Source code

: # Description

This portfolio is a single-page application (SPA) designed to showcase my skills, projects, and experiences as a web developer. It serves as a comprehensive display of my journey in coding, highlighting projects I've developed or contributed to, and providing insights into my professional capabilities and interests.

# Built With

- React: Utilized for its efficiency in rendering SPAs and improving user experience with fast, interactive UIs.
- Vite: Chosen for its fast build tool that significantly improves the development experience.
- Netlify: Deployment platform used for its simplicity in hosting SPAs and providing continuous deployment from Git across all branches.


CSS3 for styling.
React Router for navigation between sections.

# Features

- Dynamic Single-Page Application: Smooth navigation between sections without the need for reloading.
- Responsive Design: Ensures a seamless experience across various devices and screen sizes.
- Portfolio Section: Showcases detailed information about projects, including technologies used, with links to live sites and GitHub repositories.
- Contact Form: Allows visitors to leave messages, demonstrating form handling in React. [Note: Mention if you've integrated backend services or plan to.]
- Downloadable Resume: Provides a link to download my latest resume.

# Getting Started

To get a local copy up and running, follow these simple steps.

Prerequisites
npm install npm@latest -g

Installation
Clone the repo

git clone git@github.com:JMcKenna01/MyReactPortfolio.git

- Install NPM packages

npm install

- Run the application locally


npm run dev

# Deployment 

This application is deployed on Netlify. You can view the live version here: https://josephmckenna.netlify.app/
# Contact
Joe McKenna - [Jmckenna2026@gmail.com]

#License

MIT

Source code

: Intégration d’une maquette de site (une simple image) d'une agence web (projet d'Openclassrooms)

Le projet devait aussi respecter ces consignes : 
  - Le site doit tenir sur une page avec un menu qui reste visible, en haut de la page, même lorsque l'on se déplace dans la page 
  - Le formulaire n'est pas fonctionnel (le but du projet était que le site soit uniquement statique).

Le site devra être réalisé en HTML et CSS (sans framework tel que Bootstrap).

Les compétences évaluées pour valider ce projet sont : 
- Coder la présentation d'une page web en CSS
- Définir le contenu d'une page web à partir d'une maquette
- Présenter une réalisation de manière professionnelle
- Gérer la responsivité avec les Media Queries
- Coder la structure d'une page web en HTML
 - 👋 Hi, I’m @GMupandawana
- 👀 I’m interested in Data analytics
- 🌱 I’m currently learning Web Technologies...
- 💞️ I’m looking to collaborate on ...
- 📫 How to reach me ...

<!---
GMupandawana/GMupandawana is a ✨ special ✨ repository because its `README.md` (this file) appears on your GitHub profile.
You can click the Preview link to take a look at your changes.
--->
- - - - - - -
→ What to produce:
An exact copy of every record above is required.

→ Exercise result:
Source code

: # Description

This portfolio is a single-page application (SPA) designed to showcase my skills, projects, and experiences as a web developer. It serves as a comprehensive display of my journey in coding, highlighting projects I've developed or contributed to, and providing insights into my professional capabilities and interests.

# Built With

- React: Utilized for its efficiency in rendering SPAs and improving user experience with fast, interactive UIs.
- Vite: Chosen for its fast build tool that significantly improves the development experience.
- Netlify: Deployment platform used for its simplicity in hosting SPAs and providing continuous deployment from Git across all branches.


CSS3 for styling.
React Router for navigation between sections.

# Features

- Dynamic Single-Page Application: Smooth navigation between sections without the need for reloading.
- Responsive Design: Ensures a seamless experience across various devices and screen sizes.
- Portfolio Section: Showcases detailed information about projects, including technologies used, with links to live sites and GitHub repositories.
- Contact Form: Allows visitors to leave messages, demonstrating form handling in React. [Note: Mention if you've integrated backend services or plan to.]
- Downloadable Resume: Provides a link to download my latest resume.

# Getting Started

To get a local copy up and running, follow these simple steps.

Prerequisites
npm install npm@latest -g

Installation
Clone the repo

git clone git@github.com:JMcKenna01/MyReactPortfolio.git

- Install NPM packages

npm install

- Run the application locally


npm run dev

# Deployment 

This application is deployed on Netlify. You can view the live version here: https://josephmckenna.netlify.app/
# Contact
Joe McKenna - [Jmckenna2026@gmail.com]

#License

MIT

Source code

: Intégration d’une maquette de site (une simple image) d'une agence web (projet d'Openclassrooms)

Le projet devait aussi respecter ces consignes : 
  - Le site doit tenir sur une page avec un menu qui reste visible, en haut de la page, même lorsque l'on se déplace dans la page 
  - Le formulaire n'est pas fonctionnel (le but du projet était que le site soit uniquement statique).

Le site devra être réalisé en HTML et CSS (sans framework tel que Bootstrap).

Les compétences évaluées pour valider ce projet sont : 
- Coder la présentation d'une page web en CSS
- Définir le contenu d'une page web à partir d'une maquette
- Présenter une réalisation de manière professionnelle
- Gérer la responsivité avec les Media Queries
- Coder la structure d'une page web en HTML
 - 👋 Hi, I’m @GMupandawana
- 👀 I’m interested in Data analytics
- 🌱 I’m currently learning Web Technologies...
- 💞️ I’m looking to collaborate on ...
- 📫 How to reach me ...

<!---
GMupandawana/GMupandawana is a ✨ special ✨ repository because its `README.md` (this file) appears on your GitHub profile.
You can click the Preview link to take a look at your changes.
--->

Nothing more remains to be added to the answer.